_TASK BRIEF_.
Answer with the number of lines in the records that contain "BaseTransition" and with nothing else.

[Records from a dataset]
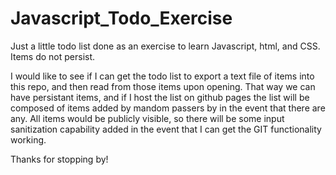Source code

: # Javascript_Todo_Exercise
Just a little todo list done as an exercise to learn Javascript, html, and CSS. Items do not persist.

I would like to see if I can get the todo list to export a text file of items into this repo, and then read from those items upon opening. That way we can have persistant items, and if I host the list on github pages the list will be composed of items added by mandom passers by in the event that there are any. All items would be publicly visible, so there will be some input sanitization capability added in the event that I can get the GIT functionality working.

Thanks for stopping by!
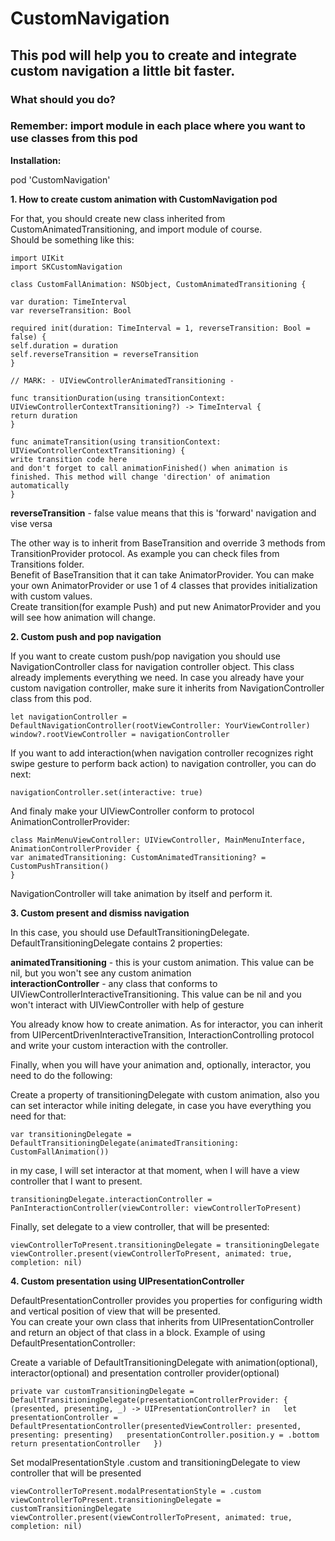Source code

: # CustomNavigation  

## This pod will help you to create and integrate custom navigation a little bit faster.  

### What should you do?  

### Remember: import module in each place where you want to use classes from this pod

**Installation:**  

pod 'CustomNavigation'  

**1. How to create custom animation with CustomNavigation pod**   

For that, you should create new class inherited from CustomAnimatedTransitioning, and import module of course.  
Should be something like this:  

`import UIKit`  
`import SKCustomNavigation`  

`class CustomFallAnimation: NSObject, CustomAnimatedTransitioning {`    

`var duration: TimeInterval`    
`var reverseTransition: Bool`    

`required init(duration: TimeInterval = 1, reverseTransition: Bool = false) {`    
`self.duration = duration`  
`self.reverseTransition = reverseTransition`  
`}`  

`// MARK: - UIViewControllerAnimatedTransitioning -`  

`func transitionDuration(using transitionContext: UIViewControllerContextTransitioning?) -> TimeInterval {`  
`return duration`  
`}`  

`func animateTransition(using transitionContext: UIViewControllerContextTransitioning) {`  
`write transition code here`  
`and don't forget to call animationFinished() when animation is finished. This method will change 'direction' of animation automatically`  
`}`  

**reverseTransition** - false value means that this is 'forward' navigation and vise versa

The other way is to inherit from BaseTransition and override 3 methods from TransitionProvider protocol.  As example you can check files from Transitions folder.  
Benefit of BaseTransition that it can take AnimatorProvider. You can make your own AnimatorProvider or use 1 of 4 classes that provides initialization with custom values.  
Create transition(for example Push) and put new AnimatorProvider and you will see how animation will change.  

**2. Custom push and pop navigation**  

If you want to create custom push/pop navigation you should use NavigationController class for navigation controller object. This class already implements everything we need.
In case you already have your custom navigation controller, make sure it inherits from NavigationController class from this pod.  

`let navigationController = DefaultNavigationController(rootViewController: YourViewController)`
`window?.rootViewController = navigationController`

If you want to add interaction(when navigation controller recognizes right swipe gesture to perform back action) to navigation controller, you can do next:  

`navigationController.set(interactive: true)`  

And finaly make your UIViewController conform to protocol AnimationControllerProvider:  

`class MainMenuViewController: UIViewController, MainMenuInterface, AnimationControllerProvider {`  
`var animatedTransitioning: CustomAnimatedTransitioning? = CustomPushTransition()`  
`}`

NavigationController will take animation by itself and perform it.    

**3. Custom present and dismiss navigation**  

In this case, you should use DefaultTransitioningDelegate. DefaultTransitioningDelegate contains 2 properties:    

**animatedTransitioning** - this is your custom animation. This value can be nil, but you won't see any custom animation    
**interactionController** - any class that conforms to UIViewControllerInteractiveTransitioning. This value can be nil and you won't interact with UIViewController with help of gesture      

You already know how to create animation. As for interactor, you can inherit from UIPercentDrivenInteractiveTransition, InteractionControlling protocol and write your custom interaction with the controller.  

Finally, when you will have your animation and, optionally, interactor, you need to do the following:  

Create a property of transitioningDelegate with custom animation, also you can set interactor while initing delegate, in case you have everything you need for that:  

`var transitioningDelegate = DefaultTransitioningDelegate(animatedTransitioning: CustomFallAnimation())`    

in my case, I will set interactor at that moment, when I will have a view controller that I want to present.  

`transitioningDelegate.interactionController = PanInteractionController(viewController: viewControllerToPresent)`    
  
Finally, set delegate to a view controller, that will be presented: 

`viewControllerToPresent.transitioningDelegate = transitioningDelegate`    
`viewController.present(viewControllerToPresent, animated: true, completion: nil)`  

**4. Custom presentation using UIPresentationController**  

DefaultPresentationController provides you properties for configuring width and vertical position of view that will be presented.  
You can create your own class that inherits from UIPresentationController and return an object of that class in a block. Example of using DefaultPresentationController:    

Create a variable of DefaultTransitioningDelegate with animation(optional), interactor(optional) and presentation controller provider(optional)  

`private var customTransitioningDelegate = DefaultTransitioningDelegate(presentationControllerProvider: {  
(presented, presenting, _) -> UIPresentationController? in  
let presentationController = DefaultPresentationController(presentedViewController: presented, presenting: presenting)  
presentationController.position.y = .bottom  
return presentationController  
})`  

Set modalPresentationStyle .custom and transitioningDelegate to view controller that will be presented

`viewControllerToPresent.modalPresentationStyle = .custom`  
`viewControllerToPresent.transitioningDelegate = customTransitioningDelegate`    
`viewController.present(viewControllerToPresent, animated: true, completion: nil)`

_TASK RESULT_.
2